Envoys from the Organization for Security and Cooperation in Europe spoke with uneasy commanders from both sides at the front line where Azerbaijan’s troops face fighters from Nagorno-Karabakh, an ethnic Armenian enclave inside Azerbaijan.
Six years of fighting that killed 30,000 people and drove 1 million from their homes left the enclave under control of an unrecognized ethnic Armenian government and its forces.
Despite a 1994 cease-fire, hundreds of people have died every year in sporadic violence and by mines that mark a no man’s land around the mountainous region. The OSCE team is visiting Azerbaijan and Armenia, amid optimism that a final peace deal may finally be in sight.
Accompanied by Azeri commanders, the diplomats crossed the front near the town of Barda along a road where mines had been removed hours before. They met commanders of the ethnic Armenian forces in the middle of the strip, which is about two-thirds of a mile wide.

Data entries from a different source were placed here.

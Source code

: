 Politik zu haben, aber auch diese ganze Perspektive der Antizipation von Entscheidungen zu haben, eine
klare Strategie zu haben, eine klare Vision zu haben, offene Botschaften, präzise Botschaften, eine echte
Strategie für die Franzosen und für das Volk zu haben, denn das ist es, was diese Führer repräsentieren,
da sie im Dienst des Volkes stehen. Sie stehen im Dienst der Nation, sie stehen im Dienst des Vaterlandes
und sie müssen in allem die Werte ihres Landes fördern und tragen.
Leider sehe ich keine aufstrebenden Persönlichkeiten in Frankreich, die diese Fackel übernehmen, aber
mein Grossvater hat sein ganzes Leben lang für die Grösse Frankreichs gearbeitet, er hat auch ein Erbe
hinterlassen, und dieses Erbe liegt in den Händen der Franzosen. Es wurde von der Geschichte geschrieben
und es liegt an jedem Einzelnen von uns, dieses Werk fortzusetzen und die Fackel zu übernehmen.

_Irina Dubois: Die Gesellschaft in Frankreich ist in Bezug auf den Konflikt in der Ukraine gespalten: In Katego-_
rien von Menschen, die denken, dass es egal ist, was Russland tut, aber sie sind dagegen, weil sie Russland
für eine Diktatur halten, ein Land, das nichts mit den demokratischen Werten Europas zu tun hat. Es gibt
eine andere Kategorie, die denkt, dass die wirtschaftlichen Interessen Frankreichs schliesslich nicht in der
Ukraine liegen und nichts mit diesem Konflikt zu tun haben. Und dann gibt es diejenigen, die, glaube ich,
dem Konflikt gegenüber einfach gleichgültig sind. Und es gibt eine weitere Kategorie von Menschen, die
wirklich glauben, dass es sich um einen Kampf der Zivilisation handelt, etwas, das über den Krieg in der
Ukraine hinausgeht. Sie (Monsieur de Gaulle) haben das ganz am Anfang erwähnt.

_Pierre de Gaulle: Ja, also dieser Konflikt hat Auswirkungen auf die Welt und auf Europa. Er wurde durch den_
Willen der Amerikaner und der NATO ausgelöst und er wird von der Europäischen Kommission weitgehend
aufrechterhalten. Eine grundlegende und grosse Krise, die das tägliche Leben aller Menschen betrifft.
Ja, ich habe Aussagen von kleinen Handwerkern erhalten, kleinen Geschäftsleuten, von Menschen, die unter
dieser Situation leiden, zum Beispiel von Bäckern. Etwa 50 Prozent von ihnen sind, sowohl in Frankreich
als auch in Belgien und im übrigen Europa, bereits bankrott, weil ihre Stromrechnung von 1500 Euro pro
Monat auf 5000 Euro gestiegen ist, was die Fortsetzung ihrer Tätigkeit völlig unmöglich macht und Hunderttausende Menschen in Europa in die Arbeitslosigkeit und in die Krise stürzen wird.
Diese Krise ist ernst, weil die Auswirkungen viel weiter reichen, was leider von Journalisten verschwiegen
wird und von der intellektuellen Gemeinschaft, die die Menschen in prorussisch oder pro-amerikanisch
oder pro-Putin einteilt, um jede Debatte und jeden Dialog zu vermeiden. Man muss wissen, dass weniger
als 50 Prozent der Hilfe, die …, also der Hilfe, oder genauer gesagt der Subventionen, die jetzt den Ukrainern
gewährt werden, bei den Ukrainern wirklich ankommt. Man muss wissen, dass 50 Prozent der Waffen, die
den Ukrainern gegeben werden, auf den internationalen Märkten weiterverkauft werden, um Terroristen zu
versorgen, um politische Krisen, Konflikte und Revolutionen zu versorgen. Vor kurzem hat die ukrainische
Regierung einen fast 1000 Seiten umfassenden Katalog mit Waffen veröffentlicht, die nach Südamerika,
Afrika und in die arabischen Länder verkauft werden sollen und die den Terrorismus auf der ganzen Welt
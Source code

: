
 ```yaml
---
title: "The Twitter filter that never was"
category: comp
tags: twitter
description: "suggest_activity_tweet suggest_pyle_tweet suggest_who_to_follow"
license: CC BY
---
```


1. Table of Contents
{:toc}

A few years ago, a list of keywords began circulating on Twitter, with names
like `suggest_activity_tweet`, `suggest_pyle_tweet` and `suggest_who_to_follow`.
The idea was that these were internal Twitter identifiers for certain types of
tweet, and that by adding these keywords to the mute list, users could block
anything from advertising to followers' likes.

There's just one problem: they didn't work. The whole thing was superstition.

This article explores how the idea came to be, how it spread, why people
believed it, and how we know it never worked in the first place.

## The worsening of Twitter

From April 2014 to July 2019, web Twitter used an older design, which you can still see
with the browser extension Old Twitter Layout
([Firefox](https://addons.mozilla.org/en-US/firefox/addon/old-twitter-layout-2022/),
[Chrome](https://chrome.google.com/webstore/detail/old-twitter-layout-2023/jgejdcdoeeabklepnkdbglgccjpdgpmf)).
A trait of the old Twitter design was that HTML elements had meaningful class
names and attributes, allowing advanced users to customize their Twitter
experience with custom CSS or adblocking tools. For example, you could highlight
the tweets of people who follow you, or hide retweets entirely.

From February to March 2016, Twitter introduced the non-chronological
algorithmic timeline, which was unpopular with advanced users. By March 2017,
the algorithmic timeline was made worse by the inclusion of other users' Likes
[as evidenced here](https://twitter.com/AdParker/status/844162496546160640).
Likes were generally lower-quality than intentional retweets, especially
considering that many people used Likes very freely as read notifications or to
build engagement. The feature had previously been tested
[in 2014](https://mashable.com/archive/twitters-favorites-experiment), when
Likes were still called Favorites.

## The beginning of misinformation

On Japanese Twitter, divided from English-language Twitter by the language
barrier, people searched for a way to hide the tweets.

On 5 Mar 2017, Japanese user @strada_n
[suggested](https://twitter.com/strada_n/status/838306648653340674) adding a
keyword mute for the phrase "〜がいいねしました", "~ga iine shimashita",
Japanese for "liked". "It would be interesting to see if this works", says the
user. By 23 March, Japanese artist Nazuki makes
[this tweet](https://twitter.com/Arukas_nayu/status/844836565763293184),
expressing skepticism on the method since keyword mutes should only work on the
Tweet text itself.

The negotiators — U.S. envoy Carey Cavanaugh, Russia’s Nikolai Gribkov and Philippe de Suremaen of France — attempted to assure both sides that the peace process was moving forward.
The commanders listened but stood stiffly and did not make eye contact.
“We are working hard so that you do not have to pay the ultimate price,” Cavanaugh said.
Gribkov told the commanders, “My wish is that you look at each other directly, not through your weapon sights.”
Later in the day, the delegation visited Agdam, a town that once had 50,000 residents but was emptied by the fighting. The only completely intact building is the mosque, now used to house about 30 cattle.
The town is outside Nargorno-Karabakh in a part of Azerbaijan that was captured by ethnic Armenian forces.
They also visited a refugee camp for people who had fled the conflict at Agcebedi in Azerbaijan.
The unresolved status of Nagorno-Karabakh has impeded economic development in both former Soviet republics, and Azerbaijan’s President Geidar Aliev and Armenian President Robert Kocharian have met 15 times over the past two years to seek a solution.
In April, they held four days of separate meetings in Key West, Florida, with negotiators who afterward said significant steps forward had been made.
Aliev again met Friday in Azerbaijan’s capital Baku with the OSCE negotiating team. The negotiators are to meet with Kocharian in the Armenian capital Yerevan on Monday.